I understand not everyone gets extensive training in SUDs and completely get not having DSM criteria memorized. I'd certainly struggle to spit back the criteria for anorexia given its not something I've ever seen in practice. A 2 minute refresher at the beginning of a lecture is sensible. Having to help people understand what any DSM criteria means at the internship level is....ridiculous.

I firmly believe the DSM is wildly unscientific, bordering on meaningless garbage and not something anyone worth a damn should take very seriously. My program wasn't shy about telling us more-or-less exactly that from the moment we arrived. We had presentations from people on various DSM working groups who made it pretty darn clear they felt the same. So to be clear, I'm far from a DSM fanboy. I'm still utterly confused how one gets to internship without having some level of exposure to this.

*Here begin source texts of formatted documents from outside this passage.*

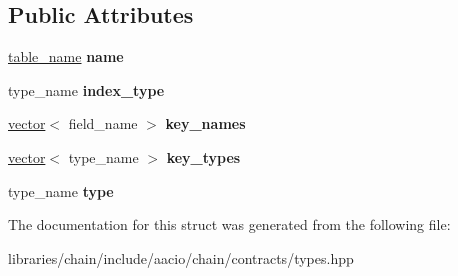 \subsection*{Public Attributes}
\begin{DoxyCompactItemize}
\item 
\mbox{\label{structaacio_1_1chain_1_1contracts_1_1table__def_a4f8fbb02d3def5cdcb40d61576c22b17}} 
\mbox{\hyperlink{structaacio_1_1chain_1_1name}{table\+\_\+name}} {\bfseries name}
\item 
\mbox{\label{structaacio_1_1chain_1_1contracts_1_1table__def_af1d98f76dbdf5ed6c7069a98f4938814}} 
type\+\_\+name {\bfseries index\+\_\+type}
\item 
\mbox{\label{structaacio_1_1chain_1_1contracts_1_1table__def_a9dee1b823706436b21ab90da3cd7cc5b}} 
\mbox{\hyperlink{classstd_1_1vector}{vector}}$<$ field\+\_\+name $>$ {\bfseries key\+\_\+names}
\item 
\mbox{\label{structaacio_1_1chain_1_1contracts_1_1table__def_a0708207bb8645497471f8d5b2981554c}} 
\mbox{\hyperlink{classstd_1_1vector}{vector}}$<$ type\+\_\+name $>$ {\bfseries key\+\_\+types}
\item 
\mbox{\label{structaacio_1_1chain_1_1contracts_1_1table__def_ac6a4e6abf051ea9a99f0348ef4196e4b}} 
type\+\_\+name {\bfseries type}
\end{DoxyCompactItemize}


The documentation for this struct was generated from the following file\+:\begin{DoxyCompactItemize}
\item 
libraries/chain/include/aacio/chain/contracts/types.\+hpp\end{DoxyCompactItemize}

That was a pretty jarring moment for me that certainly made me question what exactly is going on with our gatekeeping system. If people are getting that far in their education, I can only imagine what is going on once people are independently licensed, no longer subject to supervision and only receiving further education via whatever number of CE credits their state happens to require.

There is a clinician I know that diagnoses SUD severity by their "gut" since they are in recovery. They also add the 'in early remission' specifier at 90 days sober, no matter what. Even when the symptoms are alarmingly present.

Anecdotally, these are also the people who are not receptive to informal / peer feedback. And highly correlated with attendance at mid levels programs or the unspoken A name schools.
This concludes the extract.